The idea of presorting the set of addresses sounds attractive, but I
see two problems with it: first, that someone *might* make a typo in
the first character or two, which could lead you to make more initial
steps than necessary. More importantly, though, Levenshtein distance
is always a positive number, which means you can't do a proper binary
search. (Which is to say, if you start at the middle item and get a
distance of 42, does that mean you look in the top half or the bottom
half?)
You might be able to do something like calculating Levenshtein
distance with the (n/2)th element, the (n/4)th element, and the
(3n/4)th element, then pick the two elements with the lowest numbers,
and recurse... but you'll want to reason through that looking for
pathological cases. (= If that's an actual algorithm (i.e., it will
always get you there), it's probably not optimal, but it's certainly
less pessimal than 3m compares.
I also wonder if you might be able to recruit your database to help...
at first glance, searches like "levenshtein distance database" or
"database fuzzy matching" look mildly promising.
Thanks for the fun brainteaser! I'll report back if I get any flashes
of insight (and remember them long enough to get back to a keyboard).
-Sam
> --
> You received this message because you are subscribed to the Google Groups "pdxruby" group.
> To post to this group, send email to pdx...@googlegroups.com.
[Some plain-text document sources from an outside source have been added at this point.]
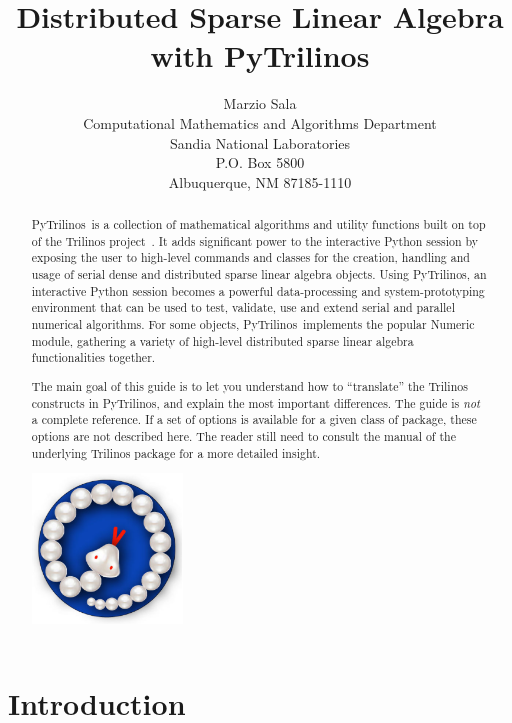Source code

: \documentclass[10pt,relax]{SANDreport}
\author{Marzio Sala\\
Computational Mathematics and Algorithms Department \\
Sandia National Laboratories \\
P.O. Box 5800 \\
Albuquerque, NM 87185-1110
}
\title{Distributed Sparse Linear Algebra with PyTrilinos}
\newcommand{\PyTrilinos}{{PyTrilinos}}
\begin{document}
\maketitle

\begin{abstract}

\PyTrilinos\ is a collection of mathematical algorithms and utility functions
built on top of the Trilinos project~\cite{Trilinos-home-page}.  It adds
significant power to the interactive Python session by exposing the user to
high-level commands and classes for the creation, handling and usage of serial
dense and distributed sparse linear algebra objects. Using \PyTrilinos, an
interactive Python session becomes a powerful data-processing and
system-prototyping environment that can be used to test, validate, use and
extend serial and parallel numerical algorithms.
For some objects, \PyTrilinos\ implements
the popular Numeric module, gathering a variety of high-level distributed
sparse linear algebra functionalities together.

The main goal of this guide is to let you understand how to ``translate'' the
Trilinos constructs in PyTrilinos, and explain the most important differences.
The guide is {\sl not} a complete reference. If a set of options is available
for a given class of package, these options are not described here. The reader
still need to consult the manual of the underlying Trilinos package for a more
detailed insight.

\bigskip

\begin{center}
\includegraphics[height=4cm]{PyTrilinos.eps}
\end{center}

\end{abstract}

\SANDmain

\tableofcontents
\newpage

\section{Introduction}
\label{chap:introduction}
\end{document}
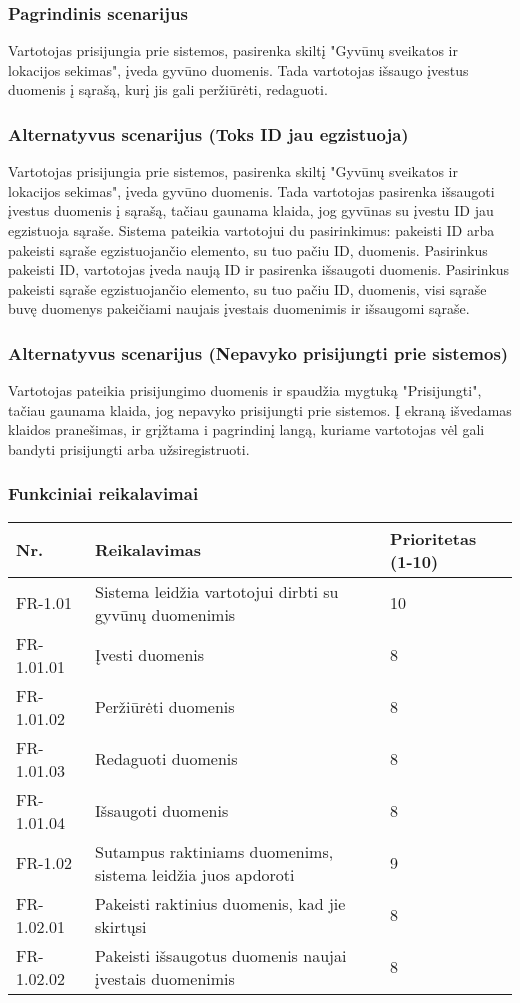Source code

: \documentclass[oneside]{VUMIFPSkursinis}
\begin{document}
\subsubsection{Pagrindinis scenarijus}
	Vartotojas prisijungia prie sistemos, pasirenka skiltį "Gyvūnų sveikatos ir lokacijos sekimas", įveda gyvūno duomenis. Tada vartotojas išsaugo įvestus duomenis į sąrašą, kurį jis gali peržiūrėti, redaguoti.
\subsubsection{Alternatyvus scenarijus (Toks ID jau egzistuoja)}
	Vartotojas prisijungia prie sistemos, pasirenka skiltį "Gyvūnų sveikatos ir lokacijos sekimas", įveda gyvūno duomenis. Tada vartotojas pasirenka išsaugoti įvestus duomenis į sąrašą, tačiau gaunama klaida, jog gyvūnas su įvestu ID jau egzistuoja sąraše. Sistema pateikia vartotojui du pasirinkimus: pakeisti ID arba pakeisti sąraše egzistuojančio elemento, su tuo pačiu ID, duomenis.
	Pasirinkus pakeisti ID, vartotojas įveda naują ID ir pasirenka išsaugoti duomenis. 
	Pasirinkus pakeisti sąraše egzistuojančio elemento, su tuo pačiu ID, duomenis, visi sąraše buvę duomenys pakeičiami naujais įvestais duomenimis ir išsaugomi sąraše.
\subsubsection{Alternatyvus scenarijus (Nepavyko prisijungti prie sistemos)}
	Vartotojas pateikia prisijungimo duomenis ir spaudžia mygtuką "Prisijungti", tačiau gaunama klaida, jog nepavyko prisijungti prie sistemos. Į ekraną išvedamas klaidos pranešimas, ir grįžtama i pagrindinį langą, kuriame vartotojas vėl gali bandyti prisijungti arba užsiregistruoti.
\subsubsection{Funkciniai reikalavimai}
\begin{table}[htbp]
	\begin{tabularx}{1\textwidth}{ |P{2.5cm}|X|P{3cm }| } \hline
           	Nr. & Reikalavimas &  Prioritetas (1-10)  \\   \hline 
         	FR-1.01 & Sistema leidžia vartotojui dirbti su gyvūnų duomenimis & 10  \\   \hline
		FR-1.01.01 & Įvesti duomenis & 8 \\ \hline
		FR-1.01.02 & Peržiūrėti duomenis & 8 \\ \hline
		FR-1.01.03 & Redaguoti duomenis & 8 \\ \hline
		FR-1.01.04 & Išsaugoti duomenis & 8 \\ \hline
        	FR-1.02 & Sutampus raktiniams duomenims, sistema leidžia juos apdoroti & 9   \\   \hline
		FR-1.02.01 & Pakeisti raktinius duomenis, kad jie skirtųsi & 8 \\ \hline
		FR-1.02.02 & Pakeisti išsaugotus duomenis naujai įvestais duomenimis & 8 \\ \hline
	\end{tabularx}
\end{table}
\end{document}
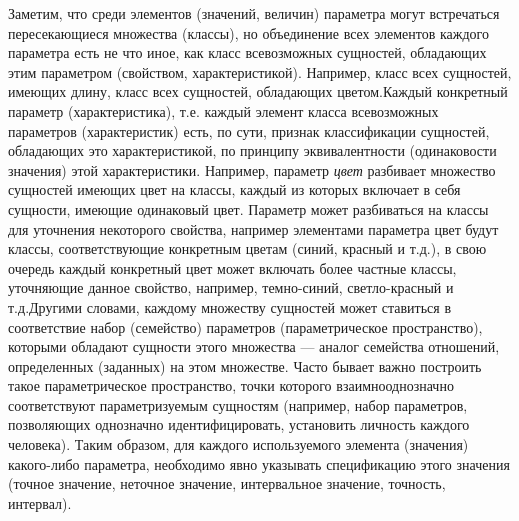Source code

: \begin{SCn}
\begin{scnsubstruct}
{            Заметим, что среди элементов (значений, величин) параметра могут встречаться пересекающиеся множества (классы), но объединение всех элементов каждого параметра есть не что иное, как класс всевозможных сущностей, обладающих этим параметром (свойством, характеристикой). Например, класс всех сущностей, имеющих длину, класс всех сущностей, обладающих цветом.Каждый конкретный параметр (характеристика), т.е. каждый элемент класса всевозможных параметров (характеристик) есть, по сути, признак классификации сущностей, обладающих это характеристикой, по принципу эквивалентности (одинаковости значения) этой характеристики. Например, параметр \textit{цвет} разбивает множество сущностей имеющих цвет на классы, каждый из которых включает в себя сущности, имеющие одинаковый цвет. Параметр может разбиваться на классы для уточнения некоторого свойства, например элементами параметра цвет будут классы, соответствующие конкретным цветам (синий, красный и т.д.), в свою очередь каждый конкретный цвет может включать более частные классы, уточняющие данное свойство, например, темно-синий, светло-красный и т.д.Другими словами, каждому множеству сущностей может ставиться в соответствие набор (семейство) параметров (параметрическое пространство), которыми обладают сущности этого множества --- аналог семейства отношений, определенных (заданных) на этом множестве. Часто бывает важно построить такое параметрическое пространство, точки которого взаимнооднозначно соответствуют параметризуемым сущностям (например, набор параметров, позволяющих однозначно идентифицировать, установить личность каждого человека). Таким образом, для каждого используемого элемента (значения) какого-либо параметра, необходимо явно указывать спецификацию этого значения (точное значение, неточное значение, интервальное значение, точность, интервал).}
      
       
       

\end{scnsubstruct}
\end{SCn}
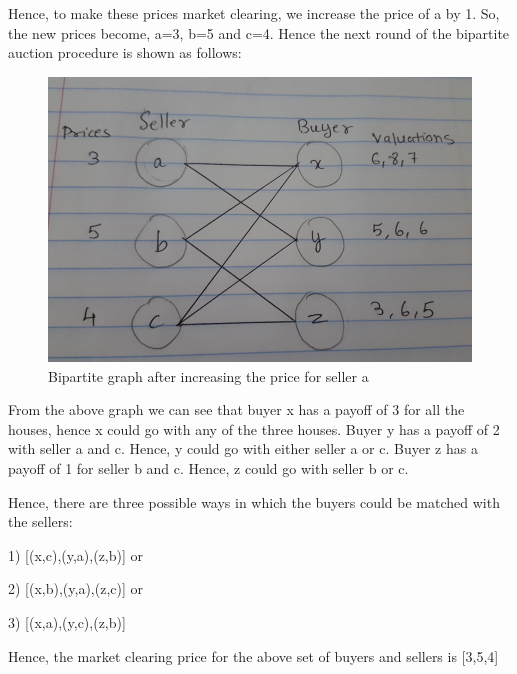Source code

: \documentclass[twoside]{report}
\begin{document}
Hence, to make these prices market clearing, we increase the price of a by 1. So, the new prices become, a=3, b=5 and c=4. Hence the next round of the bipartite auction procedure is shown as follows:

\begin{figure}[htp]
\includegraphics{q7_2}
\centering
\caption{Bipartite graph after increasing the price for seller a}
\end{figure}

From the above graph we can see that buyer x has a payoff of 3 for all the houses, hence x could go with any of the three houses.
Buyer y has a payoff of 2 with seller a and c. Hence, y could go with either seller a or c. Buyer z has a payoff of 1 for seller b and c. Hence, z could go with seller b or c.

Hence, there are three possible ways in which the buyers could be matched with the sellers:
 
 1)  [(x,c),(y,a),(z,b)] or
 
 2)  [(x,b),(y,a),(z,c)] or
 
 3)  [(x,a),(y,c),(z,b)]
 
 Hence, the market clearing price for the above set of buyers and sellers is [3,5,4]
\end{document}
> To unsubscribe from this group, send email to pdxruby+u...@googlegroups.com.
> For more options, visit this group at http://groups.google.com/group/pdxruby?hl=en.
>
>
Smart code in ruby will beat a dumb algorithm in C though. I'd say the
real issue is the framing of the problem as a 1-to-n comparison rather
than a heavily pruned search.
-- Markus
Off-line approximate string matching, bibliography is important.
On-line matching is never going to work with a large dataset no matter
how optimal.
So if I assume the pseudo random addresses are all 10 characters long
and comprised of the letters a-z and the digits 0-9 with equal
probability, we see that each address will contain 8 runs of three
characters and any pair with delta-LD <= 2 will have at least one run of
three characters in common.
If we break our 3 million addresses into 36^3 = 46656 buckets based on
the runs they contain (each address being listed 8 times) we only need
to search 8 buckets instead of the full data set, for a factor of
46656/8 = 5832 speedup.
That would take your 10 minute scan down to ~1/10 second.
Of course, the actual statistics of your pseudo random addresses may
well be different (they may be shorter, or longer, mixed case, or...?),
but doubtless a similar scheme can be devised.
-- M